I make my way to the cement stairs at the back of the circle opposite the stage choosing a spot away from the rest of the crowd where I can sit and lean against a brick wall, a handrail above my head that I can use to pull myself up again from sitting when it is time to leave. I choose this spot complete with handrail because I anticipate that as the sun sets there will be a damp chill in the air that will settle into my bones making it difficult and awkward to get up when it’s time to leave.

I stretch out my legs onto the step in front of me, zip my coat up to my neck and cross my arms on my chest, adjusting my hands so both of them are tucked in and warm even though the chill I expected has yet to materialize.

The moderator makes her way to the microphone and explains that all of tonight’s writers have a connection to Manitoba and its history. She adds that not once in the history of these summer turned to fall annual readings has the show had to be moved indoors; something magical about this place keeps the cold and weather at bay.

As one by one the writers step up to the microphone and read out loud their stories, poems and observations, the sun sets, darkness comes and a two thirds moon rises above the stage.

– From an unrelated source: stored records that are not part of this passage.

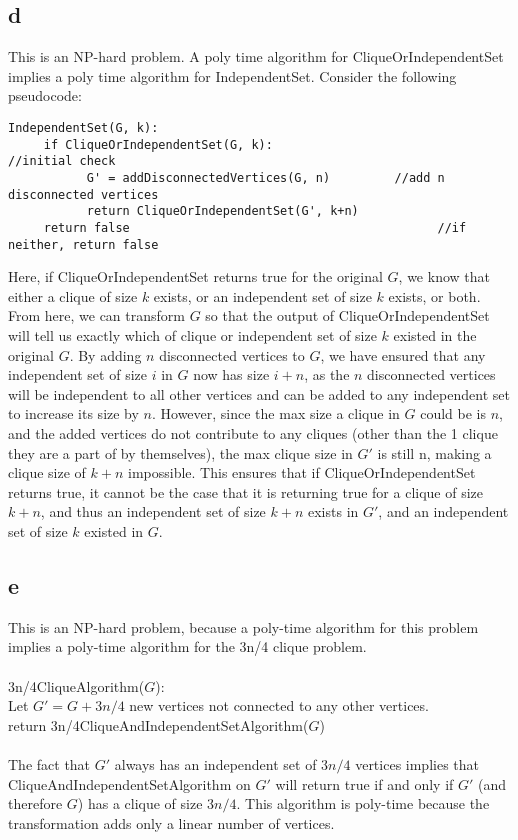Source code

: \documentclass[letterpaper,notitlepage,twoside]{article}
\newcommand\tab[1][1cm]{\hspace*{#1}} %
\begin{document}
\subsection*{d}
This is an NP-hard problem. A poly time algorithm for CliqueOrIndependentSet implies a poly time algorithm for IndependentSet. Consider the following pseudocode:
\begin{verbatim}
IndependentSet(G, k):
     if CliqueOrIndependentSet(G, k):                            //initial check
           G' = addDisconnectedVertices(G, n)         //add n disconnected vertices
           return CliqueOrIndependentSet(G', k+n)
     return false                                           //if neither, return false
\end{verbatim}
Here, if CliqueOrIndependentSet returns true for the original $G$, we know that either a clique of size $k$ exists, or an independent set of size $k$ exists, or both. From here, we can transform $G$ so that the output of CliqueOrIndependentSet will tell us exactly which of clique or independent set of size $k$ existed in the original $G$. By adding $n$ disconnected vertices to $G$, we have ensured that any independent set of size $i$ in $G$ now has size $i + n$, as the $n$ disconnected vertices will be independent to all other vertices and can be added to any independent set to increase its size by $n$. However, since the max size a clique in $G$ could be is $n$, and the added vertices do not contribute to any cliques (other than the 1 clique they are a part of by themselves), the max clique size in $G'$ is still n, making a clique size of $k+n$ impossible. This ensures that if CliqueOrIndependentSet returns true, it cannot be the case that it is returning true for a clique of size $k+n$, and thus an independent set of size $k+n$ exists in $G'$, and an independent set of size $k$ existed in $G$. 
\subsection*{e}
This is an NP-hard problem, because a poly-time algorithm for this problem implies a poly-time algorithm for the 3n/4 clique problem.
\\\\
3n/4CliqueAlgorithm($G$):\\
\tab Let $G' = G + 3n/4$ new vertices not connected to any other vertices.\\
\tab return 3n/4CliqueAndIndependentSetAlgorithm($G$)
\\\\
The fact that $G'$ always has an independent set of $3n/4$ vertices implies that CliqueAndIndependentSetAlgorithm on $G'$ will return true if and only if $G'$ (and therefore $G$) has a clique of size $3n/4$. This algorithm is poly-time because the transformation adds only a linear number of vertices.
\end{document}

The yellow lights inset into the rugged bricks that make up the skeletal form of the amphitheatre give Oodena a warm glow. Or maybe it is the words the writers utter that bring warmth to Oodena – words about a Norse trickster god and his journey with a man to Gimli, words about familiar bridges with unfamiliar background stories, words about ancestors, food, gardens, families, awakenings, and muddy water – the aboriginal meaning of this place we call home.

And when it is over, I easily push myself up from the ground that anchors me to this place, this time and the time before it… somehow lighter than before I came.

- A special thank you to Chadwick Ginther, France Adams, Sarah Klassen, Niigaanwewidam James Sinclair, and Rhea Tregebov for their words.